Dartmouth-Hitchcock gets new grant to train rural NH communities in mental health support | News
The Human Resources and Services Administration awarded Dartmouth-Hitchcock Hospital a $1.365 million grant to fund the training and mentoring of New Hampshire’s rural behavioral health staff. The budget will benefit the counties of Cheshire, Grafton, Coos, Sullivan, Carroll and Belknap.
Some of the most common difficulties in rural areas of the state include depression, alcohol and opioid use, anxiety, post-traumatic stress disorder, bipolar disorder, and schizophrenia.
The three-year grant aims to boost the behavioral health system in rural areas, which have a harder time recruiting and retaining the workforce due to isolation and pay gaps between private practice and community mental health centers.
According to Dartmouth-Hitchcock health officials, about a quarter of New Hampshire’s community center workforce turns over each year.
“It takes an average of 130 days in our rural community to fill a vacant position. So that’s a third of the year it takes to attract someone to come in and fill that position,” said Dr. Sally Kraft, Dartmouth-Hitchcock’s vice president of population health.
And the state’s mental health workforce isn’t as large as that of neighboring states.
New Hampshire has fewer licensed mental health care providers, social workers, licensed social workers, psychologists, psychiatrists than Vermont or Massachusetts, “by a significant amount in rural areas, where people cannot sometimes not find support,” Dr Kraft said.
“That’s why it’s extremely important to train and recruit licensed providers in our state to address unmet mental health care needs,” said Dr. Will Torrey, acting chair of the Department of Psychiatry at the Dartmouth-Hitchcock School of Medicine.

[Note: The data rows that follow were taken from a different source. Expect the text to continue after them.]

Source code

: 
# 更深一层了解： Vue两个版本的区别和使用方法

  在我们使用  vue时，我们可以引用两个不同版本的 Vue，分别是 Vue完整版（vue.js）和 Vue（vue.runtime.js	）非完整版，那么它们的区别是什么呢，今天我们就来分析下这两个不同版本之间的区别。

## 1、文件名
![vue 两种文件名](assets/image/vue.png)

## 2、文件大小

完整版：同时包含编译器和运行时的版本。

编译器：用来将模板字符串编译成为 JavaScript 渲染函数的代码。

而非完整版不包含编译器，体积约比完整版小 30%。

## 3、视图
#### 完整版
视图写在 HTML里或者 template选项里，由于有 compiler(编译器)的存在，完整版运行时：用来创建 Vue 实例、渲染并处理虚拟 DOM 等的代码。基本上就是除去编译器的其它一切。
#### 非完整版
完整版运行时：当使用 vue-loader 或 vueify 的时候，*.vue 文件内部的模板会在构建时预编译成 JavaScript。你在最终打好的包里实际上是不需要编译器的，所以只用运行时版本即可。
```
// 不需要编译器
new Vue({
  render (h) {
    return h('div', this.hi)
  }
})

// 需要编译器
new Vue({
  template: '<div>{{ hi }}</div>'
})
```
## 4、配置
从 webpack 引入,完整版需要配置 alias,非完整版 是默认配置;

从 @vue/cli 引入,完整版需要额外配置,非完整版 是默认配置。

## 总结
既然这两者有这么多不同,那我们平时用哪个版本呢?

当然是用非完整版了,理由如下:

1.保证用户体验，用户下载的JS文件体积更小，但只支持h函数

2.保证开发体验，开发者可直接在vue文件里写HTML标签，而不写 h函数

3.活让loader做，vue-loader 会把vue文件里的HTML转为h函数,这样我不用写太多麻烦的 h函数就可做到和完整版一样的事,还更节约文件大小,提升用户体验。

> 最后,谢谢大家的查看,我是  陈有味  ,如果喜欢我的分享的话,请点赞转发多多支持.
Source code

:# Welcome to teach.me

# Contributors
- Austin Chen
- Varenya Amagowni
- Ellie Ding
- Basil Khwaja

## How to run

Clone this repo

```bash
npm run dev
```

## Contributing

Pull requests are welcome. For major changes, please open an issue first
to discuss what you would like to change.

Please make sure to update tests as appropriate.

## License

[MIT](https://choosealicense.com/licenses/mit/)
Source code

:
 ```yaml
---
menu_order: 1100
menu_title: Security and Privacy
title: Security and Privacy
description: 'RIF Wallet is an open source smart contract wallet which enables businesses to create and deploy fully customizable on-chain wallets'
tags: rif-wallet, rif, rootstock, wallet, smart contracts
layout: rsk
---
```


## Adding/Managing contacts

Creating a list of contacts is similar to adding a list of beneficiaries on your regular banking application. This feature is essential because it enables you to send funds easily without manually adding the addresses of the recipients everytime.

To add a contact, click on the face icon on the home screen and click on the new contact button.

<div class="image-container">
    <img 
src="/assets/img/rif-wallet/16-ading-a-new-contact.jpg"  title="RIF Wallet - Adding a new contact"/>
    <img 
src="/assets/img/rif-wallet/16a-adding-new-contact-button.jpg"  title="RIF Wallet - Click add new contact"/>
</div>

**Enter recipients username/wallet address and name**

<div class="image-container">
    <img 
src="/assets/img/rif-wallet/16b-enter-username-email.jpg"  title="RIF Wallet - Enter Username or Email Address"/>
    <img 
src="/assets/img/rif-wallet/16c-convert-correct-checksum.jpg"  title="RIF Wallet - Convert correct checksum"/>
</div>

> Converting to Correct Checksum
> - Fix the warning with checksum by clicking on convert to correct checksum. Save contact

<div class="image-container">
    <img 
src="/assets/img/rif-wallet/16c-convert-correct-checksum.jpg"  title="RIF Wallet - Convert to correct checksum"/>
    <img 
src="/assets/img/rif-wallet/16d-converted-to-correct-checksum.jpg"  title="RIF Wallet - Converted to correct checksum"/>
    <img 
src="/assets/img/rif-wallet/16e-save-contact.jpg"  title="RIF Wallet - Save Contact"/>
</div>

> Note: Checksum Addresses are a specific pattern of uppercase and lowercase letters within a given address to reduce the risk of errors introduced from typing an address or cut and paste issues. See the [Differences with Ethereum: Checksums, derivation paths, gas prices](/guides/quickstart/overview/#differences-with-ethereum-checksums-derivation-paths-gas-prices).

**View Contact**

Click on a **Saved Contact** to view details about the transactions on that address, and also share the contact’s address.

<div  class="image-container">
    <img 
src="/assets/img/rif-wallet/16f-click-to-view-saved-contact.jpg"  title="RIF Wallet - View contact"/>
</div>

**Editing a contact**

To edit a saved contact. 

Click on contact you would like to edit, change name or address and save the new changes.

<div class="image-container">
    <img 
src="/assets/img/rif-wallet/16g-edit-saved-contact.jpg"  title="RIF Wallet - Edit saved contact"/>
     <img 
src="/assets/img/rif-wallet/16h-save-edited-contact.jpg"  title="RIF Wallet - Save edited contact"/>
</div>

The grant will also train community members such as teachers, school nurses and counselors to assist them in times of need in their areas.
Those interested in participating will be trained through a model called Project Echo, which offers virtual learning and mentoring. The program creates a virtual space to share work experiences with people who need help.
“That’s the kind of support we want to establish across the community, so everyone can say I have some understanding of how to be a good support, and I have skills and knowledge about how I can help my neighbor, my child, my employee,” Kraft says.